[Freeipa-devel] C coding style guide update

Jakub Hrozek jhrozek at redhat.com
Sun Jul 26 20:09:10 UTC 2015


On Thu, Jul 23, 2015 at 06:21:25PM +0200, Michal Židek wrote:
> Hi,
> 
> in SSSD we use the freeipa coding guidelines which are located here:
> http://www.freeipa.org/page/Coding_Style
> 
> However this coding style guide is already dated and there are
> some rules we follow in SSSD which are not mentioned in the guide
> and also there are some C language features that we would like to
> start using in certain way but their usage should be covered in the
> coding style guide. So, update is needed (at least for SSSD).
> 
> I would like to start discussion about what to add to the coding
> guide (and maybe what to remove), but before that, I would like
> propose to move the coding style guide to SSSD wiki and just add link
> to it to FreeIPA wiki. The reason is that unlike FreeIPA, most of the
> SSSD code is written in C and SSSD team will more likely update and
> modify the guide according to new practices used in upstream
> development, where FreeIPA is mostly Python project and C coding
> style probably does not need revision as often. So SSSD wiki
> seems like more appropriate place.
> 
> Another possibility would be to fork the FreeIPA style and
> maintain SSSD coding style guide separately. But I think linking
> the two is better option, because the two projects are closely
> related and it makes sense to share the coding style guidelines.
> 
> So, my first question is, Is someone against moving the C coding
> style guide to SSSD wiki and adding link to it on FreeIPA wiki?

I don't really mind where the coding style is located as long as it's
on one place (no forks please) and the existing link points to a new
version (if any).

As per updating the coding standards, I would like to propose to:
    - explicitly say that C99 is fine to use. It's 2015 and any compiler
      that doesn't support C99 at this point is probably dead and should
      be avoided (Hello, MSVC!). We use stdbool.h and variadic macros
      already anyway.
    - Line-comments (//, aka C++ comments) should be still avoided,
      though
    - Variable Length arrays are very helpful, but explicitly mention
      they should be used with caution, especially if array size might
      come from the user
    - Also, I would warn about interleaved variable declarations. I
      think it's fine to declare some helper variable inside a for loop
      for example, but generally it might be better to refactor the
      function if we find out there's so many variables that the code
      author ends up declaring them inside blocks.

Personally, I would even go as far as to allow the __cleanup__
attribute.

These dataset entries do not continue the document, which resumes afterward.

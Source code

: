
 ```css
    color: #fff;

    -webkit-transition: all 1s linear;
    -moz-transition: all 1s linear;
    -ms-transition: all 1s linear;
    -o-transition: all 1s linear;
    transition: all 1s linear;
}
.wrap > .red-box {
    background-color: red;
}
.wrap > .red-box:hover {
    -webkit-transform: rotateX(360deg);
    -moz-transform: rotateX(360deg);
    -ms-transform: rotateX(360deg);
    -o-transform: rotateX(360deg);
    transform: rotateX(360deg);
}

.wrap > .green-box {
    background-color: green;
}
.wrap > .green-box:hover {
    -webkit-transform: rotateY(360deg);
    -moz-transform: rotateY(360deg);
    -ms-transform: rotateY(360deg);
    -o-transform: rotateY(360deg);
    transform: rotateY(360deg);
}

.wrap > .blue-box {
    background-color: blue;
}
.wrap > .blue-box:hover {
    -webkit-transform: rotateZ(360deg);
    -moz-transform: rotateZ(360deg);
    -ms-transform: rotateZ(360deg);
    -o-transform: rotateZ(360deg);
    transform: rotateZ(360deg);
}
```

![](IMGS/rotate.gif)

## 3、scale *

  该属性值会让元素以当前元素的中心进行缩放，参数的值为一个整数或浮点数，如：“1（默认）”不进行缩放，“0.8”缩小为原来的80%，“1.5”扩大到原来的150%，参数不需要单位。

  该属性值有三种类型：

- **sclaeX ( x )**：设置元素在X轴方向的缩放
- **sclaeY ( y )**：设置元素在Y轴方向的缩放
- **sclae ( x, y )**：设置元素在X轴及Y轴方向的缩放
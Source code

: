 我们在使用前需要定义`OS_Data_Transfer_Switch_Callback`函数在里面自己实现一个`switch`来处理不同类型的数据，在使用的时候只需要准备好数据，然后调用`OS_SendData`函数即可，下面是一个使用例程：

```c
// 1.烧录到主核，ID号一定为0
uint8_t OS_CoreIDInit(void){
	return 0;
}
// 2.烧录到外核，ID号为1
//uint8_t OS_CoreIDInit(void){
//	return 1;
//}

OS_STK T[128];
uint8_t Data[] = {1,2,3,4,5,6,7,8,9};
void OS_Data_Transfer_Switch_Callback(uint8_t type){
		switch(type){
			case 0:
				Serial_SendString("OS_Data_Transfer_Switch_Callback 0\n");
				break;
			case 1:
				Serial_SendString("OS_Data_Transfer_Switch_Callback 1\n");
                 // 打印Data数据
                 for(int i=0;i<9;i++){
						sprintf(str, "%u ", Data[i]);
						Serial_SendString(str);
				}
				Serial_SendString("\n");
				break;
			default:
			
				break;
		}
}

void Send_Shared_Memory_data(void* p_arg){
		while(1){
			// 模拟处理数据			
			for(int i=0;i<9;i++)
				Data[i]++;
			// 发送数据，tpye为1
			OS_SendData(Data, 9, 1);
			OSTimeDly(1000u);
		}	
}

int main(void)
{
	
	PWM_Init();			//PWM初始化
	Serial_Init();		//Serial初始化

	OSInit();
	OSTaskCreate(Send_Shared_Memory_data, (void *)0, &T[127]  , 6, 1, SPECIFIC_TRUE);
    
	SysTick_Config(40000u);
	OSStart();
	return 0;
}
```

I really like how the systemd codebase uses it to define
helper "destructors" like:
    int closep(int fd)
    {
        if (fd >= 0) {
            close(fd);
        }
    }

    #define _cleanup_close_ _cleanup_(closep)

Then safely declare a file descriptor as:
    _cleanup_close_ int fdf = -1;
..and stop worrying about closing the fd in all branches.

It's not portable, but seriously...are there any compilers except gcc
and clang that are used at all these days??